Exercise: Pick each line containing the word "target" out of the data below.

Collected data
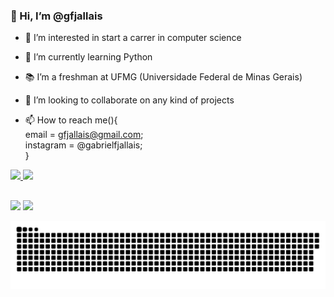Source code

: ### 👋 Hi, I’m @gfjallais

- 🌟 I’m interested in start a carrer in computer science

- 🐍 I’m currently learning Python

- 📚 I’m a freshman at UFMG (Universidade Federal de Minas Gerais)

- 👀 I’m looking to collaborate on any kind of projects

- 📫 How to reach me(){</br>email = gfjallais@gmail.com;</br>instagram = @gabrielfjallais;</br>}
<div>
  <a href="https://github.com/GFJallais">
  <img height="180em" src="https://github-readme-stats.vercel.app/api?username=GFJallais&show_icons=true&theme=dracula&include_all_commits=true&count_private=true"/>
  <img height="180em" src="https://github-readme-stats.vercel.app/api/top-langs/?username=GFJallais&layout=compact&langs_count=7&theme=dracula"/>
</div>

##

<div> 
  <img src="https://img.shields.io/badge/Python-14354C?style=for-the-badge&logo=python&logoColor=white" target="_blank"></a>
  <img src="https://img.shields.io/badge/C-00599C?style=for-the-badge&logo=c&logoColor=white" target="_blank"></a>
 	
  ![Snake animation](https://github.com/GFJallais/GFJallais/blob/output/github-contribution-grid-snake.svg)
 
</div>

##
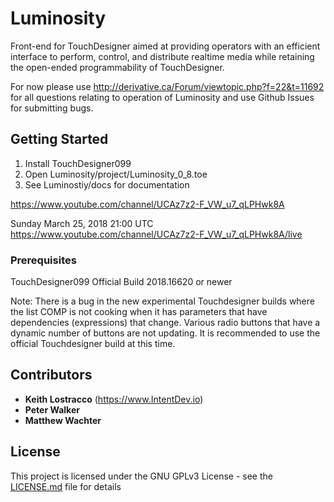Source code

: # Luminosity

Front-end for TouchDesigner aimed at providing operators with an efficient interface to perform, control, and distribute realtime media while retaining the open-ended programmability of TouchDesigner.


For now please use http://derivative.ca/Forum/viewtopic.php?f=22&t=11692 for all questions relating to operation of Luminosity and use Github Issues for submitting bugs. 


## Getting Started

1. Install TouchDesigner099
2. Open Luminosity/project/Luminosity_0_8.toe
3. See Luminostiy/docs for documentation

https://www.youtube.com/channel/UCAz7z2-F_VW_u7_qLPHwk8A

Sunday March 25, 2018 21:00 UTC
https://www.youtube.com/channel/UCAz7z2-F_VW_u7_qLPHwk8A/live


### Prerequisites

TouchDesigner099 Official Build 2018.16620 or newer

Note: There is a bug in the new experimental Touchdesigner builds where the list COMP is not cooking when it has parameters that have dependencies (expressions) that change. Various radio buttons that have a dynamic number of buttons are not updating. It is recommended to use the official Touchdesigner build at this time.


## Contributors

* **Keith Lostracco** (https://www.IntentDev.io)
* **Peter Walker** 
* **Matthew Wachter** 

## License

This project is licensed under the GNU GPLv3 License - see the [LICENSE.md](LICENSE.md) file for details



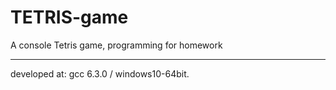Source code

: # TETRIS-game
A console Tetris game, programming for homework

-----------
developed at: gcc 6.3.0 / windows10-64bit.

Task response:
  <img src="https://img.shields.io/badge/Python-14354C?style=for-the-badge&logo=python&logoColor=white" target="_blank"></a>
  <img src="https://img.shields.io/badge/C-00599C?style=for-the-badge&logo=c&logoColor=white" target="_blank"></a>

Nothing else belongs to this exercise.